Listen to Chuck Swindoll’s overview of Amos in his audio message from the Classic series God’s Masterwork.
Who wrote the book?
The prophet Amos lived among a group of shepherds in Tekoa, a small town approximately ten miles south of Jerusalem. Amos made clear in his writings that he did not come from a family of prophets, nor did he even consider himself one. Rather, he was “a grower of sycamore figs” as well as a shepherd (Amos 7:14–15). Amos’s connection to the simple life of the people made its way into the center of his prophecies, as he showed a heart for the oppressed and the voiceless in the world.
View Chuck Swindoll's chart of Amos, which divides the book into major sections and highlights themes and key verses.
Where are we?
Amos prophesied “two years before the earthquake” (Amos 1:1; see also Zechariah 14:5), just before the halfway point of the eighth century BC, during the reigns of Uzziah, king of Judah, and Jeroboam, king of Israel. Their reigns overlapped for fifteen years, from 767 BC to 753 BC.
Though he came from the southern kingdom of Judah, Amos delivered his prophecy against the northern kingdom of Israel and the surrounding nations, leading to some resistance from the prideful Israelites (Amos 7:12). Jeroboam’s reign had been quite profitable for the northern kingdom, at least in a material sense. However, the moral decay that also occurred at that time counteracted any positives from the material growth.
Why is Amos so important?
Amos was fed up. While most of the prophets interspersed redemption and restoration in their prophecies against Israel and Judah, Amos devoted only the final five verses of his prophecy for such consolation. Prior to that, God’s word through Amos was directed against the privileged people of Israel, a people who had no love for their neighbor, who took advantage of others, and who only looked out for their own concerns.
More than almost any other book of Scripture, the book of Amos holds God’s people accountable for their ill-treatment of others. It repeatedly points out the failure of the people to fully embrace God’s idea of justice. They were selling off needy people for goods, taking advantage of the helpless, oppressing the poor, and the men were using women immorally (Amos 2:6–8; 3:10; 4:1; 5:11–12; 8:4–6). Drunk on their own economic success and intent on strengthening their financial position, the people had lost the concept of caring for one another; Amos rebuked them because he saw in that lifestyle evidence that Israel had forgotten God.
What's the big idea?
With the people of Israel in the north enjoying an almost unparalleled time of success, God decided to call a quiet shepherd and farmer to travel from his home in the less sinful south and carry a message of judgment to the Israelites. The people in the north used Amos’s status as a foreigner as an excuse to ignore his message of judgment for a multiplicity of sins.
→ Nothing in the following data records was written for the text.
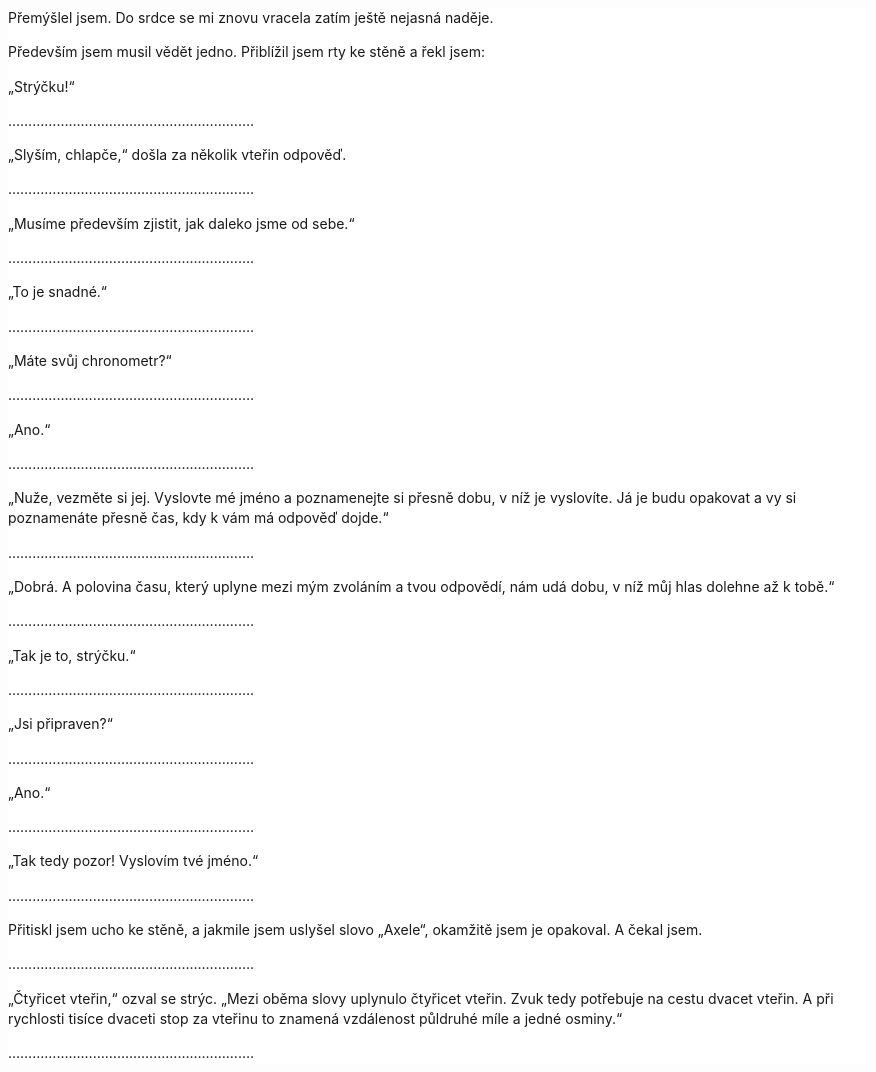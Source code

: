 Přemýšlel jsem. Do srdce se mi znovu vracela zatím ještě nejasná naděje.

Především jsem musil vědět jedno. Přiblížil jsem rty ke stěně a řekl jsem:

„Strýčku!“

…………………………………………………….

„Slyším, chlapče,“ došla za několik vteřin odpověď.

…………………………………………………….

„Musíme především zjistit, jak daleko jsme od sebe.“

…………………………………………………….

„To je snadné.“

…………………………………………………….

„Máte svůj chronometr?“

…………………………………………………….

„Ano.“

…………………………………………………….

„Nuže, vezměte si jej. Vyslovte mé jméno a poznamenejte si přesně dobu, v níž je vyslovíte. Já je budu opakovat a vy si poznamenáte přesně čas, kdy k vám má odpověď dojde.“

…………………………………………………….

„Dobrá. A polovina času, který uplyne mezi mým zvoláním a tvou odpovědí, nám udá dobu, v níž můj hlas dolehne až k tobě.“

…………………………………………………….

„Tak je to, strýčku.“

…………………………………………………….

„Jsi připraven?“

…………………………………………………….

„Ano.“

…………………………………………………….

„Tak tedy pozor! Vyslovím tvé jméno.“

…………………………………………………….

Přitiskl jsem ucho ke stěně, a jakmile jsem uslyšel slovo „Axele“, okamžitě jsem je opakoval. A čekal jsem.

…………………………………………………….

„Čtyřicet vteřin,“ ozval se strýc. „Mezi oběma slovy uplynulo čtyřicet vteřin. Zvuk tedy potřebuje na cestu dvacet vteřin. A při rychlosti tisíce dvaceti stop za vteřinu to znamená vzdálenost půldruhé míle a jedné osminy.“

…………………………………………………….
However, while their outer lives gleamed with the rays of success, their inner lives sank into a pit of moral decay. Rather than seeking out opportunities to do justice, love mercy, and walk humbly, they embraced their arrogance, idolatry, self-righteousness, and materialism. Amos communicated God’s utter disdain for the hypocritical lives of His people (Amos 5:21–24). His prophecy concludes with only a brief glimpse of restoration, and even that is directed to Judah, rather than the northern kingdom of Israel (9:11–15).
How do I apply this?
Injustice permeates our world, yet as Christians we often turn a blind eye to the suffering of others for “more important” work like praying, preaching, and teaching. But the book of Amos reminds us that those works, while unquestionably central to a believer’s life, ring hollow when we don’t love and serve others in our own lives. Do you find yourself falling into that trap at times—prioritizing prayer over service?
The prophecy of Amos should simplify the choices in our lives. Instead of choosing between prayer and service, the book of Amos teaches us that both are essential. God has called Christians not only to be in relationship with Him but also to be in relationships with others. For those Christians whose tendency has been to focus more on the invisible God than on His visible creation, Amos pulls us back toward the center, where both the physical and the spiritual needs of people matter in God’s scheme of justice.